Heureusement, son personnage est beaucoup moins ennuyeux et prétentieux dans Le Discours. Adrien est un amoureux transi et angoissé par la pause de sa compagne, un homme discret paniqué à l’idée de faire un discours en public mais incapable de se taire à l’écran, où il s’adresse continuellement et directement à nous, spectateurs, sixième invité de ce triste repas de famille. Benjamin Lavernhe y est pour beaucoup dans la sympathie éprouvée devant ce Discours où il s’empare aisément du dialogue conséquent et parvient à rester attachant malgré l’ironie omniprésente parce qu’il sait rendre terriblement communicatifs les angoisses, appréhensions, questionnements et agacements de son personnage. Le comédien se révèle donc idéal et déjoue à lui seul le piège de la suffisance que peut avoir ce genre de numéro de stand-up cinématographique. Pour le reste, Laurent Tirard se repose beaucoup sur le texte de Fabcaro, adapté avec une drôlerie ingénieuse en tentant d’éviter le piège de la voix off forcenée. Du coup, quand on aura lu le livre, on aura peu de surprises devant le film qui devrait s’avérer rafraîchissant à ceux qui ne l’auront pas lu.

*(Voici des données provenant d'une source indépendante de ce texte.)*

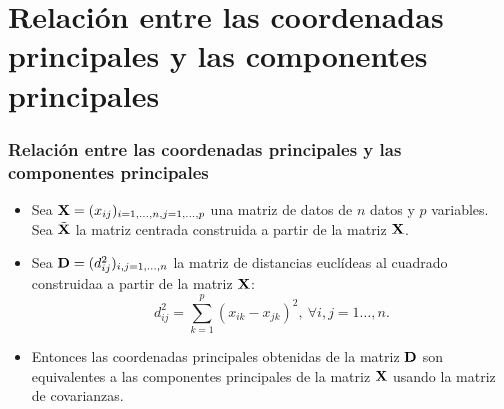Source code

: \section{Relación entre las coordenadas principales y las componentes principales}
\begin{frame}
\frametitle{Relación entre las coordenadas principales y las componentes principales}
\begin{itemize}
\item<2->{Sea $\mathbf{X}=({x}_{ij})_{i=1,\ldots,n,j=1,\ldots,p}$ una matriz de datos de $n$ datos y $p$ variables. Sea $\tilde{\mathbf{X}}$ la matriz centrada construida a partir de la matriz $\mathbf{X}$.}
\item<3->{Sea $\mathbf{D}=(d_{ij}^2)_{i,j=1,\ldots,n}$ la matriz de distancias euclídeas al cuadrado construidaa a partir de la matriz ${\mathbf{X}}$:
$$
d_{ij}^2 = \sum_{k=1}^p ({x}_{ik} -{x}_{jk})^2, \ \forall i,j=1\ldots,n.
$$ }
\item<4->{Entonces las coordenadas principales obtenidas de la matriz $\mathbf{D}$ son equivalentes a las componentes principales de la matriz $\mathbf{X}$ usando la matriz de covarianzas.}
\end{itemize}
\end{frame}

Pour se hisser à hauteur de la verve de Fabcaro, Tirard use de tous les effets de mise en scène possibles : il brise le quatrième mur, fait tomber les cloisons du décor, dédouble ou fige ses acteurs, met en abyme les artifices comme cette musique mélancolique jouée par un pianiste intradiégétique, etc… Une bonne façon de rester fidèle à la prose du livre, d’user d’un même sens du running gag et de dynamiser un « récit » qui n’est en fait qu’un flot de pensées. Ca offre au Discours, ne tenant pas en place, passant très vite à autre chose, une belle énergie, faisant par exemple qu’un gag qui ne marche pas forcément la première fois peut très bien faire mouche plus tard. Cependant, le rythme est trop soutenu et le film menace souvent d’être en surrégime et de nous perdre dans les méandres des pensées d’Adrien (un peu comme le rat perdu dans le labyrinthe de l’anecdote du père). Et puis à force d’afficher ainsi sa mise en scène, Le Discours en perd en incarnation, atteignant une limite que le livre ne connaissait pas. La forme de chronique en courts chapitres du roman lui permettait d’avoir des personnages ou situations relevant de l’esquisse ou du stéréotype, alors que le film, devant faire jouer ces mêmes personnages et situations, doit y apporter une plus grande attention. Du coup, certains gags, comme la sodomie de Solène par exemple, en deviennent moins percutants, les personnages secondaires s’en trouvent sacrifiés et certains aspects, comme le lien durablement rompu entre Adrien et sa famille, ne demandent qu’à être épaissis, jusqu’à un épilogue qui diffère de celui du livre sans apporter grand chose de plus. L’adaptation est fidèle, ce qui suffit à faire du Discours un film amusant, mais elle aurait gagné à réinventer.